Many teams at Etsy create content features sellers as part of their daily work. Before a seller can be featured, they have to be reviewed by a small team. From September 2016 to April 2017, I worked on a set of tools to make reviewing shops and finding already reviewed shops easier, faster, and more efficient.
There was already a lot of research about shop reviewing available. After reading it, I interviewed shop reviewers to understand more about how they were getting work done. Two personas emerged: the ‘vetters’, or people who actually review the shops, and the ‘requesters’, or people who search for and collect shops to be reviewed.

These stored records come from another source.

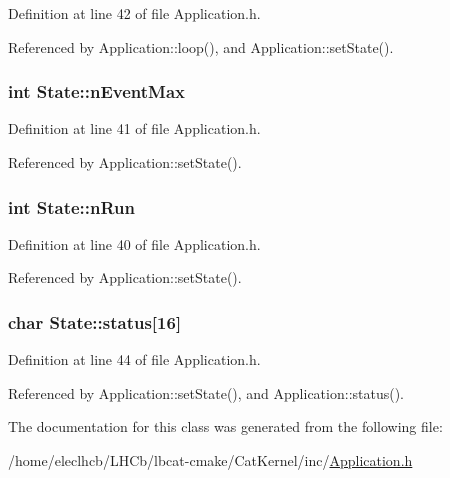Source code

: Definition at line 42 of file Application.h.

Referenced by Application::loop(), and Application::setState().\hypertarget{classState_ac57f536cfe9e9819dfc891ed00dabfe3}{
\subsubsection[{nEventMax}]{\setlength{\rightskip}{0pt plus 5cm}int {\bf State::nEventMax}}}
\label{classState_ac57f536cfe9e9819dfc891ed00dabfe3}


Definition at line 41 of file Application.h.

Referenced by Application::setState().\hypertarget{classState_aa29a124a8d6060a02bd2468480d7bbd3}{
\subsubsection[{nRun}]{\setlength{\rightskip}{0pt plus 5cm}int {\bf State::nRun}}}
\label{classState_aa29a124a8d6060a02bd2468480d7bbd3}


Definition at line 40 of file Application.h.

Referenced by Application::setState().\hypertarget{classState_aaec062c78d5602d066a7960a2e08e1cd}{
\subsubsection[{status}]{\setlength{\rightskip}{0pt plus 5cm}char {\bf State::status}\mbox{[}16\mbox{]}}}
\label{classState_aaec062c78d5602d066a7960a2e08e1cd}


Definition at line 44 of file Application.h.

Referenced by Application::setState(), and Application::status().

The documentation for this class was generated from the following file:\begin{DoxyCompactItemize}
\item 
/home/eleclhcb/LHCb/lbcat-\/cmake/CatKernel/inc/\hyperlink{Application_8h}{Application.h}\end{DoxyCompactItemize}
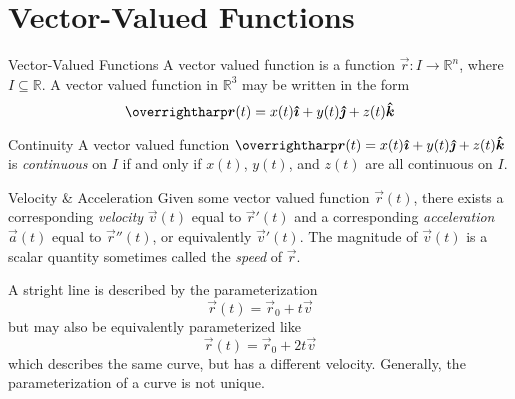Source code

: \documentclass[../main.tex]{subfiles}
\begin{document}
        \section{Vector-Valued Functions}
        \begin{definition}{Vector-Valued Functions}{}
                A vector valued function is a function \(\vec{r}:I \to \mathbb{R}^n\), where \(I \subseteq \mathbb{R}\). A vector valued function in \(\mathbb{R}^3\) may be written in the form
                \[
                \vec{r}(t)=x(t)\i + y(t)\j + z(t)\k
                \]
        \end{definition}
        \begin{definition}{Continuity}{}
                A vector valued function \(\vec{r}(t)=x(t)\i + y(t)\j + z(t)\k
\) is \emph{continuous} on \(I\) if and only if \(x(t)\), \(y(t)\), and \(z(t)\) are all continuous on \(I\).
        \end{definition}
        \begin{definition}{Velocity \& Acceleration}{}
                Given some vector valued function \(\vec{r}(t)\), there exists a corresponding \emph{velocity} \(\vec{v}(t)\) equal to \(\vec{r}'(t)\) and a corresponding \emph{acceleration} \(\vec{a}(t)\) equal to \(\vec{r}''(t)\), or equivalently \(\vec{v}'(t)\). The magnitude of \(\vec{v}(t)\) is a scalar quantity sometimes called the \emph{speed} of \(\vec{r}\).
        \end{definition}
        A stright line is described by the parameterization
        \begin{equation*}
                \vec{r}(t)=\vec{r}_0 + t\vec{v}
        \end{equation*}
        but may also be equivalently parameterized like
        \begin{equation*}
                \vec{r}(t)=\vec{r}_0 + 2t\vec{v}
        \end{equation*}
        which describes the same curve, but has a different velocity. Generally, the parameterization of a curve is not unique.
        
\end{document}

Shop vetters used an Etsy-built tool to keep track of their other work, so we decided to move shop vetting tasks there, too. A few different kinds of experts shared the vetting work, so the first question was how they would collaborate. I built quick prototypes to test the two main options: sharing tasks sequentially, or sharing tasks in parallel. We were surprised that reviewing in parallel was the unanimous winner.
While we were building the vetting tool, I also designed a form to take requests and a report that showed the results. Etsy has another internal tool for creating collections of items, so we connected the two tools to make collecting and reviewing faster.
Our metrics for success were to increase the number of vetting requests and the number of shops that were reviewed and approved, and by that measure, this project was very successful. Shop reviewing got much faster, and feature teams could see which shops had already been approved for use.